_TRY IT:_
A complete answer lists every line of the material where the string "April" occurs.

_EXERCISE DATA:_

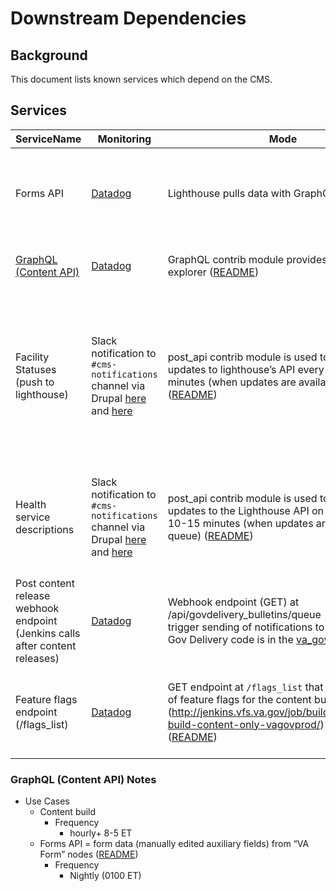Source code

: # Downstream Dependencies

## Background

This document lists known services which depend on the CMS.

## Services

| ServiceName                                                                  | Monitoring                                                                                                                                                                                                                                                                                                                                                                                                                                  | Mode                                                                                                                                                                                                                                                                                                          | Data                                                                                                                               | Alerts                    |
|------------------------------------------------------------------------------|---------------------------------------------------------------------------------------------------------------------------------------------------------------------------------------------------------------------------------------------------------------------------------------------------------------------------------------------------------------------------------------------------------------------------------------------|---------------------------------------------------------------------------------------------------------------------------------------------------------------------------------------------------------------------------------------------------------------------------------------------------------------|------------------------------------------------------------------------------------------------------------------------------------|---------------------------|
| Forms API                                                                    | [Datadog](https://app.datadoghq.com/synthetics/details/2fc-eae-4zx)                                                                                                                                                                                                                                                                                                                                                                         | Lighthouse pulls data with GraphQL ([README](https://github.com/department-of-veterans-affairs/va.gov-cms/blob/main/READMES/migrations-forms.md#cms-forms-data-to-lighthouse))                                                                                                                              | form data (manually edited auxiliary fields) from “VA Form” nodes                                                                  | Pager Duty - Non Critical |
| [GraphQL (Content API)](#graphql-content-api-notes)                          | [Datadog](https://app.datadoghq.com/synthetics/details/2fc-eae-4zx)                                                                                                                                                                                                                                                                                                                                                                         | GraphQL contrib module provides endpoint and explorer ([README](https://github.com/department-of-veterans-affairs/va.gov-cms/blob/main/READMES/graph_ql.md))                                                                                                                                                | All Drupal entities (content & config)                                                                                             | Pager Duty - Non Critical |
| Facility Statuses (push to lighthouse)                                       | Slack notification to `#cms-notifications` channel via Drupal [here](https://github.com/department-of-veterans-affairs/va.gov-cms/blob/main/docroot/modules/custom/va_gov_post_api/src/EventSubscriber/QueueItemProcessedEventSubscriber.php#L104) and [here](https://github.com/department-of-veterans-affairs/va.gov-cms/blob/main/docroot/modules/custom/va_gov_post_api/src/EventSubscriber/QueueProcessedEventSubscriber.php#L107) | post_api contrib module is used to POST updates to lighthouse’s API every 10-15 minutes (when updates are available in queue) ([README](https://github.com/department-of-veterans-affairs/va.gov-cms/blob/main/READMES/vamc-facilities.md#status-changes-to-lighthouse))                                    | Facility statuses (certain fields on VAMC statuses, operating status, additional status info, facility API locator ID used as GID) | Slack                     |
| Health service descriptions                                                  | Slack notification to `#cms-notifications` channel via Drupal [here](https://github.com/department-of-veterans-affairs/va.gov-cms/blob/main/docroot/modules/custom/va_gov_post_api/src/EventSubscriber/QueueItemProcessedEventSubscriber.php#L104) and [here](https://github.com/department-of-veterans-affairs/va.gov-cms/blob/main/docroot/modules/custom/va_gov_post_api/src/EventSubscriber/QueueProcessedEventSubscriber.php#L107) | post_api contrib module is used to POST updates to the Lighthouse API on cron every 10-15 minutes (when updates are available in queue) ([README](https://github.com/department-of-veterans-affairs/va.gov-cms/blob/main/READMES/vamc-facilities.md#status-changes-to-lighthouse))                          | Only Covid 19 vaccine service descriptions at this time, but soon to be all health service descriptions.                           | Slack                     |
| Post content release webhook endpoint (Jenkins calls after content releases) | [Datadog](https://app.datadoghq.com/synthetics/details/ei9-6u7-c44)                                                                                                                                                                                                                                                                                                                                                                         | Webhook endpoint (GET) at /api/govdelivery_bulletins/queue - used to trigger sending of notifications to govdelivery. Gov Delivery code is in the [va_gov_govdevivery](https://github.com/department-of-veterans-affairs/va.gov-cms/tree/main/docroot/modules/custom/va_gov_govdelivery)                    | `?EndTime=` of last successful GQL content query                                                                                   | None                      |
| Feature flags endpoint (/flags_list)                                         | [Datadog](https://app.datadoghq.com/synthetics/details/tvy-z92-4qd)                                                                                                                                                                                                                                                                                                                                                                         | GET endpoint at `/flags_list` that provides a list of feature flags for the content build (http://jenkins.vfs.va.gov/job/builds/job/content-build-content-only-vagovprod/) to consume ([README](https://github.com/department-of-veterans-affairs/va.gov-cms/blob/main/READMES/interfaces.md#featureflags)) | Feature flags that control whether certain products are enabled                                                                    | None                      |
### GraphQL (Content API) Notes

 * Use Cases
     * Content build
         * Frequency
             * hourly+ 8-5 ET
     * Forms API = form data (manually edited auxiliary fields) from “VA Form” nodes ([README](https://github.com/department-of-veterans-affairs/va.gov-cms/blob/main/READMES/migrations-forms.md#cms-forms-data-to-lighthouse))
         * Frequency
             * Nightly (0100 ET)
---
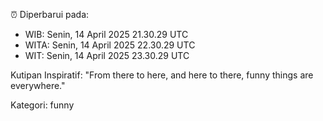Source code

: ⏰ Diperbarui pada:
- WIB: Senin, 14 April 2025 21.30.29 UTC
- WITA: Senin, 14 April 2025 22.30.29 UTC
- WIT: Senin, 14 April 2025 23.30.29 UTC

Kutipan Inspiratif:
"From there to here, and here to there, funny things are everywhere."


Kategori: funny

_RESULT OF THIS EXERCISE:_
- WIB: Senin, 14 April 2025 21.30.29 UTC
- WITA: Senin, 14 April 2025 22.30.29 UTC
- WIT: Senin, 14 April 2025 23.30.29 UTC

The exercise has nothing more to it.